What is being asked >>
Omitting the pictures, restate all of the entries below exactly.

Data >>
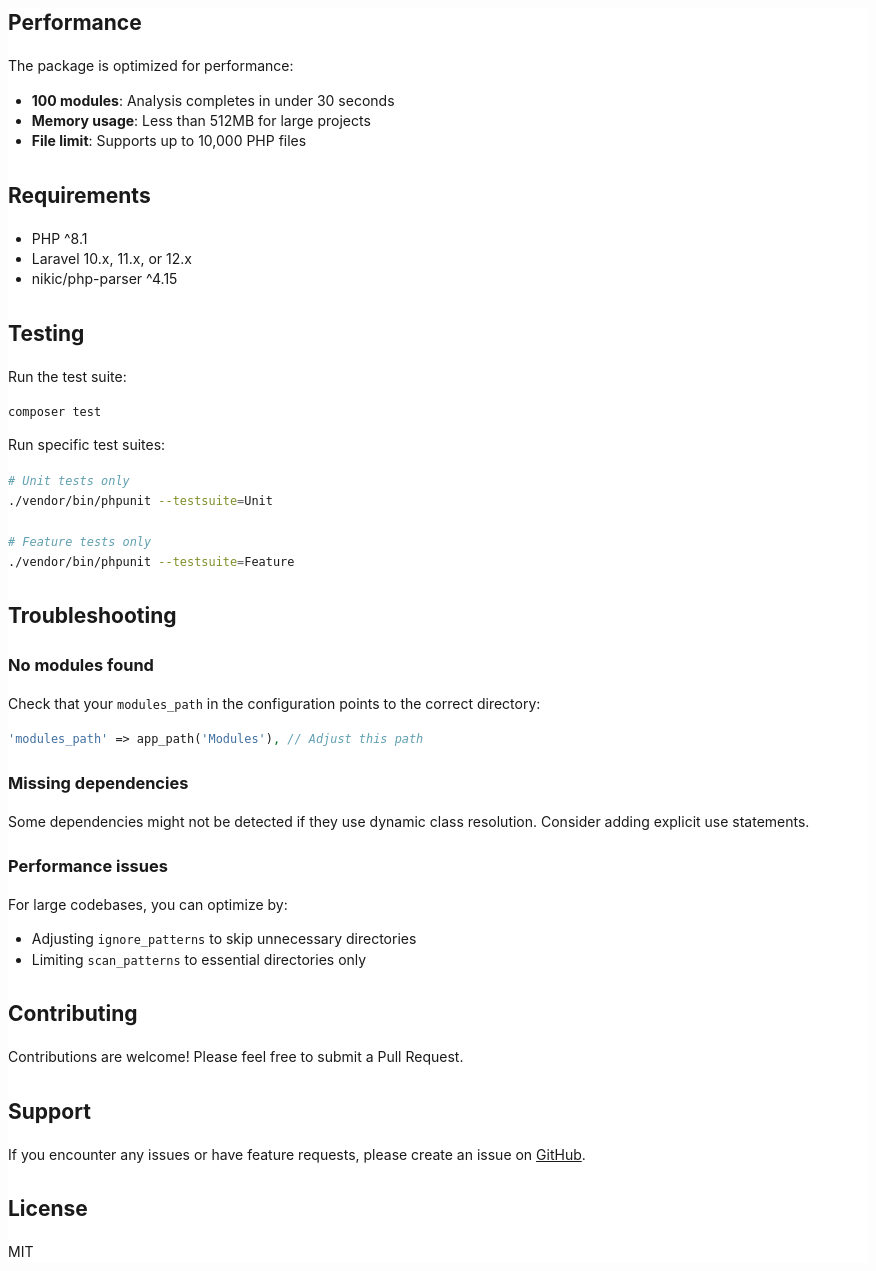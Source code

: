 ## Performance

The package is optimized for performance:

- **100 modules**: Analysis completes in under 30 seconds
- **Memory usage**: Less than 512MB for large projects
- **File limit**: Supports up to 10,000 PHP files

## Requirements

- PHP ^8.1
- Laravel 10.x, 11.x, or 12.x
- nikic/php-parser ^4.15

## Testing

Run the test suite:

```bash
composer test
```

Run specific test suites:

```bash
# Unit tests only
./vendor/bin/phpunit --testsuite=Unit

# Feature tests only
./vendor/bin/phpunit --testsuite=Feature
```

## Troubleshooting

### No modules found

Check that your `modules_path` in the configuration points to the correct directory:

```php
'modules_path' => app_path('Modules'), // Adjust this path
```

### Missing dependencies

Some dependencies might not be detected if they use dynamic class resolution. Consider adding explicit use statements.

### Performance issues

For large codebases, you can optimize by:
- Adjusting `ignore_patterns` to skip unnecessary directories
- Limiting `scan_patterns` to essential directories only

## Contributing

Contributions are welcome! Please feel free to submit a Pull Request.

## Support

If you encounter any issues or have feature requests, please create an issue on [GitHub](https://github.com/NaokiOouchi/laravel-circular-dependency-detector/issues).

## License

MIT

Answer to the problem >>
Source code

: ## Performance

The package is optimized for performance:

- **100 modules**: Analysis completes in under 30 seconds
- **Memory usage**: Less than 512MB for large projects
- **File limit**: Supports up to 10,000 PHP files

## Requirements

- PHP ^8.1
- Laravel 10.x, 11.x, or 12.x
- nikic/php-parser ^4.15

## Testing

Run the test suite:

```bash
composer test
```

Run specific test suites:

```bash
# Unit tests only
./vendor/bin/phpunit --testsuite=Unit

# Feature tests only
./vendor/bin/phpunit --testsuite=Feature
```

## Troubleshooting

### No modules found

Check that your `modules_path` in the configuration points to the correct directory:

```php
'modules_path' => app_path('Modules'), // Adjust this path
```

### Missing dependencies

Some dependencies might not be detected if they use dynamic class resolution. Consider adding explicit use statements.

### Performance issues

For large codebases, you can optimize by:
- Adjusting `ignore_patterns` to skip unnecessary directories
- Limiting `scan_patterns` to essential directories only

## Contributing

Contributions are welcome! Please feel free to submit a Pull Request.

## Support

If you encounter any issues or have feature requests, please create an issue on [GitHub](https://github.com/NaokiOouchi/laravel-circular-dependency-detector/issues).

## License

MIT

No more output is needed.